UNTITLED, San Francisco
Anat Ebgi Gallery is pleased to announce its participation in the first edition of UNTITLED, San Francisco from January 13-15 with a VIP opening on Thursday, January 12, from 3-9pm. The gallery wil feature new work by Chris Coy, Jason Bailer Losh, and Samantha Thomas.
Chris Coy will present the second painting in his Mona Lisa Overdrive series, a 7 x 9 foot photorealistic oil painting that derives from the computer generated environment the artist imagined based on the Rococo painting by Fragonard, The Swing. The hypernatural world painted in trompe l’oeil effect silver chrome depicts a pre-revolutionary aristocratic courtship amidst the splendor of lakes, chateaus, trees, pathways, stone angels, flowers, hedges, and other obsessive details that make up a world meant to uncannily mimic our own.

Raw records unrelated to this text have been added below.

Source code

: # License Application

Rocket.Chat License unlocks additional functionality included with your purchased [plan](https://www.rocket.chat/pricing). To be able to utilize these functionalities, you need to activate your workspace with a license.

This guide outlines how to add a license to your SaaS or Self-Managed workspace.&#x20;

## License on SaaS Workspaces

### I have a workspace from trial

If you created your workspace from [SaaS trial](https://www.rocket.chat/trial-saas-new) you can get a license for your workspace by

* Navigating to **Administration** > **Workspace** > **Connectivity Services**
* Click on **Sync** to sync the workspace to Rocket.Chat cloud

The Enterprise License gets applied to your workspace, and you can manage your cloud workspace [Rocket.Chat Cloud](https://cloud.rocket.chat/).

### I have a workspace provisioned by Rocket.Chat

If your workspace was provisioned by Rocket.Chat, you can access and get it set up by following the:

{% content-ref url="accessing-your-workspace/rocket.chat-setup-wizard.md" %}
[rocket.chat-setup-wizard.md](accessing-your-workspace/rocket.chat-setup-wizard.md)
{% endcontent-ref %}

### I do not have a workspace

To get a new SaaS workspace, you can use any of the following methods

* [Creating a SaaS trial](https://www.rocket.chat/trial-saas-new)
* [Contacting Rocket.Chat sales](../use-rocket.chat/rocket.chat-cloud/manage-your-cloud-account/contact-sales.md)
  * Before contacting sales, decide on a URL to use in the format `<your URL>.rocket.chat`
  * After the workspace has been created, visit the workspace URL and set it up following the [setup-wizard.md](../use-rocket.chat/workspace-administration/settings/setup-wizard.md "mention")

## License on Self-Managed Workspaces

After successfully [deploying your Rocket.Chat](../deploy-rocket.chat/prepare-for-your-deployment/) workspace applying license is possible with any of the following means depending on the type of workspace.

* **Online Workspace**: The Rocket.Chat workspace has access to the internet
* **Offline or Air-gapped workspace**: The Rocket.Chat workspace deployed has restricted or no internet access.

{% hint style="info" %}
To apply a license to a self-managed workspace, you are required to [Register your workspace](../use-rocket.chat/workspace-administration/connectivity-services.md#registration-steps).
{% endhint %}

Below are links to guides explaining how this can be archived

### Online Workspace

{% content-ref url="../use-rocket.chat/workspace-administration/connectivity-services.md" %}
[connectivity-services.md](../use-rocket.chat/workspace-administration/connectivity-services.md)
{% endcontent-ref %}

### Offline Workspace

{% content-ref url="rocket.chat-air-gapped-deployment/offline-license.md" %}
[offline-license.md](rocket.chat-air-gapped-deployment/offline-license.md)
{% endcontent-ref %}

Jason Bailer Losh’s sculptures are composed of everyday materials repurposed into wholly new objects. He uses these items and constructs them into particular compositions, sequences and arrangements. They feel visible and familiar, yet relate outside of their tactility and functionality. Through the artist’s hand, common, commercial and domestic objects are exposed of their sculptural, formal and physical dimensions.
Samantha Thomas will present new works from her Cartography and Landscapification series. The hand-sewn maps of fabric, thread, and paint were worked on while the artist traveled the country. Meant to exist as metaphorical and visual representations of aerial views of landscapes, the pieces question the world, and the geopolitical boundaries that are ever shifting and fragile as thread. While referencing modernist formalism, her compositions no longer seek to explore the infinite contained within the canvas, but allow the language of abstract painting to confront concrete themes of global politics
UNTITLED, Miami Beach
Joe Reihsen, b. 1979, Blaine, Minnesota. Lives and works in Los Angeles.
Reihsen’s abstract paintings have a flatness of a computer screen. Using various painting tools and brushes, the artist creates texture, depth, and perspective of an illusionistic nature. Although they are made with paint, the effect is as if its from a digital source, mimicking a mechanical reproduction such as a print, photograph or Xerox copy. Chromatically, the result is a cross between AbEx and Color Field painting smudged with finger prints on an iPad screen; the complex treatment of texture bestows an additional element and makes the work striking and contemporary.